Cría cuervos…
Dir. Carlos Saura, Spain, 1976
by Brendon Bouzard

The prospect of writing a review of Cría cuervos…, recently released for the first time on DVD in the U.S. by Criterion, has proven foolishly daunting for me. Daunting because it’s a film of intangible uniqueness, a gentle, almost comforting lyric on the amorality of childhood and the promises of a New Spain emerging from fascism; foolish because all my previous efforts have dissolved into overzealous bluster. In little under a year since seeing it for the first time (as part of last year’s Janus-at-50 retro), Cría has become a minor obsession of mine, a cult film without a cult, and as such it proves difficult to specifically identify its power. Flitting effortlessly between fairy tale, somber modernism, and mordantly comic soap opera, it represents one of many high points in the career of director Carlos Saura, not least of all because it comes at the historical dividing line that informs his filmmaking trajectory. Completed while Francisco Franco was lying on his deathbed, Cría synthesizes many of Saura’s formal and thematic interests and serves as the centerpiece of his career-long project of illustrating the Spanish national character on film. It starts off as a mystery of sorts, and expands into a low-key chamber drama about the sadness of childhood, before transforming into an allegorical, cryptic memory film on life under fascism.
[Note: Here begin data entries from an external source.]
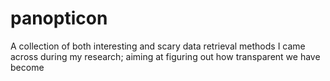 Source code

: # panopticon
A collection of both interesting and scary data retrieval methods I came across during my research; aiming at figuring out how transparent we have become
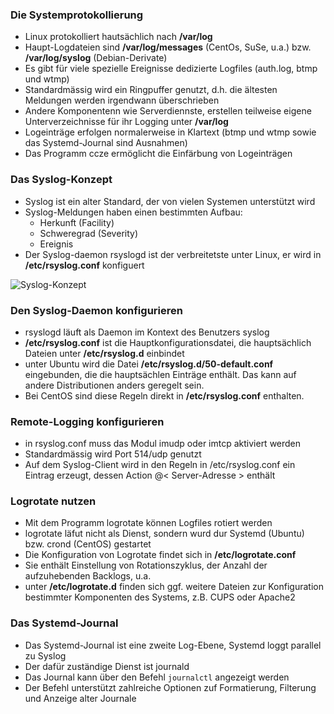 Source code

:### Die Systemprotokollierung
  * Linux protokolliert hautsächlich nach **/var/log**
  * Haupt-Logdateien sind **/var/log/messages** (CentOs, SuSe, u.a.) bzw. **/var/log/syslog** (Debian-Derivate)
  * Es gibt für viele  spezielle Ereignisse dedizierte Logfiles (auth.log, btmp  und wtmp)
  * Standardmässig wird ein Ringpuffer genutzt, d.h. die ältesten Meldungen werden irgendwann überschrieben
  * Andere Komponentenn wie Serverdiennste, erstellen teilweise eigene Unterverzeichnisse für ihr Logging unter **/var/log**
  * Logeinträge erfolgen normalerweise in Klartext (btmp und wtmp sowie das Systemd-Journal sind Ausnahmen)
  * Das Programm ccze ermöglicht die Einfärbung von Logeinträgen

### Das Syslog-Konzept
  * Syslog ist ein alter Standard, der von vielen Systemen unterstützt wird
  * Syslog-Meldungen haben einen bestimmten Aufbau:
    * Herkunft (Facility)
    * Schweregrad (Severity)
    * Ereignis
  * Der Syslog-daemon rsyslogd ist der verbreitetste unter Linux, er wird in **/etc/rsyslog.conf** konfiguert


![Syslog-Konzept](bidler/../bilder/Syslog-Konzept.png)  

### Den Syslog-Daemon konfigurieren
  * rsyslogd läuft als Daemon im Kontext des Benutzers syslog
  * **/etc/rsyslog.conf** ist die Hauptkonfigurationsdatei, die hauptsächlich Dateien unter **/etc/rsyslog.d** einbindet
  * unter Ubuntu wird die Datei **/etc/rsyslog.d/50-default.conf** eingebunden, die die hauptsächlen Einträge enthält. Das kann auf andere Distributionen anders geregelt sein.
  * Bei CentOS sind diese Regeln direkt in **/etc/rsyslog.conf** enthalten.

### Remote-Logging konfigurieren
  * in rsyslog.conf muss das Modul imudp oder imtcp aktiviert werden
  * Standardmässig wird Port 514/udp genutzt
  * Auf dem Syslog-Client wird in den Regeln in /etc/rsyslog.conf ein Eintrag erzeugt, dessen Action @< Server-Adresse > enthält

### Logrotate nutzen
  * Mit dem Programm logrotate können Logfiles rotiert werden
  * logrotate läfut nicht als Dienst, sondern wurd dur Systemd (Ubuntu) bzw. crond (CentOS) gestartet
  * Die Konfiguration von Logrotate findet sich in **/etc/logrotate.conf**
  * Sie enthält Einstellung von Rotationszyklus, der Anzahl der aufzuhebenden Backlogs, u.a.
  * unter **/etc/logrotate.d** finden sich ggf. weitere Dateien zur Konfiguration bestimmter Komponenten des Systems, z.B. CUPS oder Apache2

### Das Systemd-Journal
  * Das Systemd-Journal ist eine zweite Log-Ebene, Systemd loggt parallel zu Syslog
  * Der dafür zuständige Dienst ist journald
  * Das Journal kann über den Befehl `journalctl` angezeigt werden
  * Der Befehl unterstützt zahlreiche Optionen zuf Formatierung, Filterung und Anzeige alter Journale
Franco-era Saura produced caustic, Buñuelian satires on the absurdities of Spanish fascism and the bourgeois scum who rose to its top. Los Golfos, Saura’s first feature, is a bitterly existential neorealist bullfighting drama. The Hunt is an angry dissection of privileged machismo. The Garden of Delights is misanthropic surrealism about the greedy family of a paralyzed amnesiac trying to access the bank account numbers trapped in his head. After Franco’s death, however, his work settled into more contemplative meditations on Spanish cultural traditions, including a famous series of engagingly kinetic, formally daring flamenco films (the first three of which feature in an upcoming Eclipse box set) and his 1999 Goya in Bordeaux. The tone of Cría, like its often overlooked companion Elisa, My Love, strikes a balance. Given his career’s later left turn, it’s impossible to describe this as Saura in full bloom, but he presents a middle ground between his intensely political allegories and his more romantic, lyrical dance tendencies. The director’s bitterly ironic sensibility is, for once, tempered by a moderate degree of hope.

Saura situates Cría in a ceaselessly cacophonous Madrid, wherein the only quiet is found in the orphan Ana’s (Ana Torrent) cryptlike home, where she lives with her sisters, aunt (Monica Randall), and sickly grandmother. Set over the summer following her father’s possible murder, the film follows the travails of this newly adjusting clan of women as Ana’s increasingly troubling behavior begins to get the better of her aunt. The house—or is it Ana?—is haunted by her mother (Geraldine Chaplin), perpetually wandering the halls in a soiled aquamarine nightgown. From this fairy-tale set-up, the film skips back and forth in time and address—from prolonged flashbacks to life before her parents’ deaths to direct-address narration by the grown Ana (also Chaplin). Every moment, however, is haunted by the young Ana’s naïve comprehension of mortality—her dizzying fantasy of suicide, her secret stash of a deadly white powder, her deadpan at the sight of her mother writhing in agony.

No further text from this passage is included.